Reality is grey, not block or allow

Joel Esler
VP of Threat Research

For the security industry, the traditional stance for security controls is an all or nothing approach. If the reason for connecting to an application or entity isn’t clear, or if it does something suspicious, block it. Otherwise, allow it. But the reality is, there isn’t one extreme or the other. There’s a large gray area in the middle. Legitimate applications can reach out to any website or service including those that are risky, and the flip side is also true; malicious applications can reach out to known good entities. 

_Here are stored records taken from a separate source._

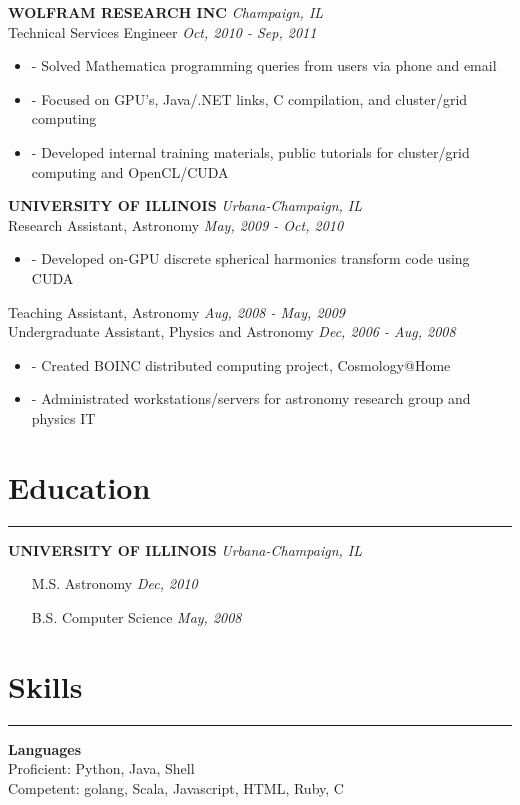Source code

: \documentclass[a4paper,11pt]{article}
\newenvironment{pitemize}{
\begin{itemize}
\setlength{\itemsep}{.01in}
\setlength{\parskip}{.01in}
}
{\end{itemize}}
\begin{document}
\vspace{0.2in}
\textbf{WOLFRAM RESEARCH INC} \hfill \textit{Champaign, IL} \\
Technical Services Engineer \hfill \textit{Oct, 2010 - Sep, 2011}
\begin{pitemize}
\item[-]Solved Mathematica programming queries from users via phone and email
\item[-]Focused on GPU's, Java/.NET links, C compilation, and cluster/grid computing
\item[-]Developed internal training materials, public tutorials for cluster/grid computing and OpenCL/CUDA
\end{pitemize}

\vspace{0.2in}
\textbf{UNIVERSITY OF ILLINOIS} \hfill \textit{Urbana-Champaign, IL} \\
Research Assistant, Astronomy \hfill \textit{May, 2009 - Oct, 2010}
\begin{pitemize}
\item[-]Developed on-GPU discrete spherical harmonics transform code using CUDA
\end{pitemize}
Teaching Assistant, Astronomy \hfill \textit{Aug, 2008 - May, 2009} \\
Undergraduate Assistant, Physics and Astronomy \hfill \textit{Dec, 2006 - Aug, 2008}
\begin{pitemize}
\item[-]Created BOINC distributed computing project, Cosmology@Home
\item[-]Administrated workstations/servers for astronomy research group and physics IT
\end{pitemize}


\section*{\huge{Education}}
\hrule
\vspace{0.1in}
\textbf{UNIVERSITY OF ILLINOIS} \hfill \textit{Urbana-Champaign, IL}
\begin{itemize}
\setlength{\itemsep}{0.0in}
\item[]M.S. Astronomy \hfill \textit{Dec, 2010}
\item[]B.S. Computer Science \hfill \textit{May, 2008}
\end{itemize}

\section*{\huge{Skills}}
\hrule
\vspace{0.1in}
\textbf{Languages} \\
Proficient: Python, Java, Shell \\
Competent: golang, Scala, Javascript, HTML, Ruby, C
\end{document}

To give users greater assurances about their data, where it is going and how it is being used, a transparency model has emerged. Large application and service providers are informing the customer what the application is doing so they have the information they need for informed consent. The General Data Protection Regulation (GDPR) and the California Consumer Privacy Act are also centered around a transparency model, to enable consumers to have more control over their personal information and data privacy. Even down to apps and browsers from certain manufacturers that are blocking third-party cookies, tracking cookies, and other privacy-violating technologies.

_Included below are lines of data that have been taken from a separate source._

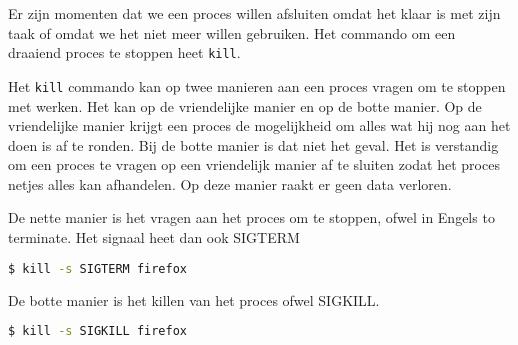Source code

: Er zijn momenten dat we een proces willen afsluiten omdat het klaar is met zijn taak of omdat we het niet meer willen gebruiken. Het commando om een draaiend proces te stoppen heet \texttt{kill}.

Het \texttt{kill} commando kan op twee manieren aan een proces vragen om te stoppen met werken. Het kan op de vriendelijke manier en op de botte manier. Op de vriendelijke manier krijgt een proces de mogelijkheid om alles wat hij nog aan het doen is af te ronden. Bij de botte manier is dat niet het geval. Het is verstandig om een proces te vragen op een vriendelijk manier af te sluiten zodat het proces netjes alles kan afhandelen. Op deze manier raakt er geen data verloren.

De nette manier is het vragen aan het proces om te stoppen, ofwel in Engels to terminate. Het signaal heet dan ook SIGTERM
\begin{lstlisting}[language=bash]
$ kill -s SIGTERM firefox
\end{lstlisting}

De botte manier is het killen van het proces ofwel SIGKILL.
\begin{lstlisting}[language=bash]
$ kill -s SIGKILL firefox
\end{lstlisting}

In contrast, the security industry’s block or allow model is a first line of defense to address data security. But when you can’t definitively say whether a website or an application is good or bad, threats and risk can hide in the grey. Social media is just one example where information isn’t available to make a blanket determination. You may not be aware of what is going on in a social media app, so you can’t make informed decisions to block or allow individual services to connect to the network—and the challenge is growing.

Think about the reality of today’s hybrid work environment where end users aren’t sitting on a corporate network with robust security controls. It’s increasingly difficult to detect and defend against threats when your applications and data are scattered across a complex and fluid environment consisting of multi-cloud, on-premise, and legacy infrastructure, being accessed by mobile and remote workers. We call this the Atomized Network, and with it the gray area is ever-expanding. 

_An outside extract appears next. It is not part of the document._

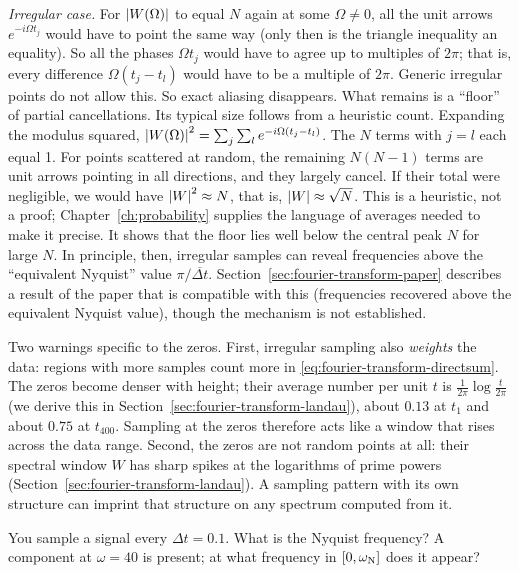 \emph{Irregular case.} For $\left\lvert W(\Omega)\right\rvert$ to equal $N$ again at some $\Omega\ne0$, all the unit arrows $e^{-i\Omega t_j}$ would have to point the same way (only then is the triangle inequality an equality). So all the phases $\Omega t_j$ would have to agree up to multiples of $2\pi$; that is, every difference $\Omega(t_j-t_l)$ would have to be a multiple of $2\pi$. Generic irregular points do not allow this. So exact aliasing disappears. What remains is a ``floor'' of partial cancellations. Its typical size follows from a heuristic count. Expanding the modulus squared, $\left\lvert W(\Omega)\right\rvert^2=\sum_j\sum_l e^{-i\Omega(t_j-t_l)}$. The $N$ terms with $j=l$ each equal 1. For points scattered at random, the remaining $N(N-1)$ terms are unit arrows pointing in all directions, and they largely cancel. If their total were negligible, we would have $\left\lvert W\right\rvert^2\approx N$, that is, $\left\lvert W\right\rvert\approx\sqrt N$. This is a heuristic, not a proof; Chapter~\ref{ch:probability} supplies the language of averages needed to make it precise. It shows that the floor lies well below the central peak $N$ for large $N$. In principle, then, irregular samples can reveal frequencies above the ``equivalent Nyquist'' value $\pi/\overline{\Delta t}$. Section~\ref{sec:fourier-transform-paper} describes a result of the paper that is compatible with this (frequencies recovered above the equivalent Nyquist value), though the mechanism is not established.

Two warnings specific to the zeros. First, irregular sampling also \emph{weights} the data: regions with more samples count more in \eqref{eq:fourier-transform-directsum}. The zeros become denser with height; their average number per unit $t$ is $\frac{1}{2\pi}\log\frac{t}{2\pi}$ (we derive this in Section~\ref{sec:fourier-transform-landau}), about $0.13$ at $t_1$ and about $0.75$ at $t_{400}$. Sampling at the zeros therefore acts like a window that rises across the data range. Second, the zeros are not random points at all: their spectral window $W$ has sharp spikes at the logarithms of prime powers (Section~\ref{sec:fourier-transform-landau}). A sampling pattern with its own structure can imprint that structure on any spectrum computed from it.

\begin{checkpoint}
You sample a signal every $\Delta t=0.1$. What is the Nyquist frequency? A component at $\omega=40$ is present; at what frequency in $[0,\omega_{\rm N}]$ does it appear?
\end{checkpoint}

Armed with this information, what are you going to do to you protect your users and your network?

Visibility into the gray
You can’t defend what you can’t see, so visibility is key. You also need to be able to act fast, even automatically, because threats evolve incredibly quickly. Phishing attacks can come and go in a matter of minutes, changing IP addresses or other elements until someone unwittingly clicks on an attachment or link. A new study shows ransomware can complete its mission in as little as four minutes, with most variants getting the job done in under an hour. When you operate in a complex, dynamic environment, you need to be able to look at network traffic from your entire network in real-time and easily distill what is going on to defend against it. 

One of the great things about the Netography Fusion platform is that it provides visibility and control across the Atomized Network—without requiring security teams to jump through hoops, so you can move fast.  

Our SaaS-based, universal platform provides complete visibility into today’s dynamic network for real-time and retrospective block or allow decisions across your entire footprint. A single portal provides a unified view of data from all the devices in your multi-cloud, on-premises, and hybrid environments. There’s no need to switch between multiple consoles and conventions to interpret a mix of data types. Data is normalized and aggregated in a single place, so it is easy to use. With visualizations you can manipulate and analyze data quickly to make more informed decisions in the moment. 

While block listing and allow listing will likely continue to serve a function in the security team’s toolbox, you also need a way to see the nuances of gray. With Netography, you can interpret and act decisively on a far greater range of data to protect your Atomized Network and users connecting from anywhere.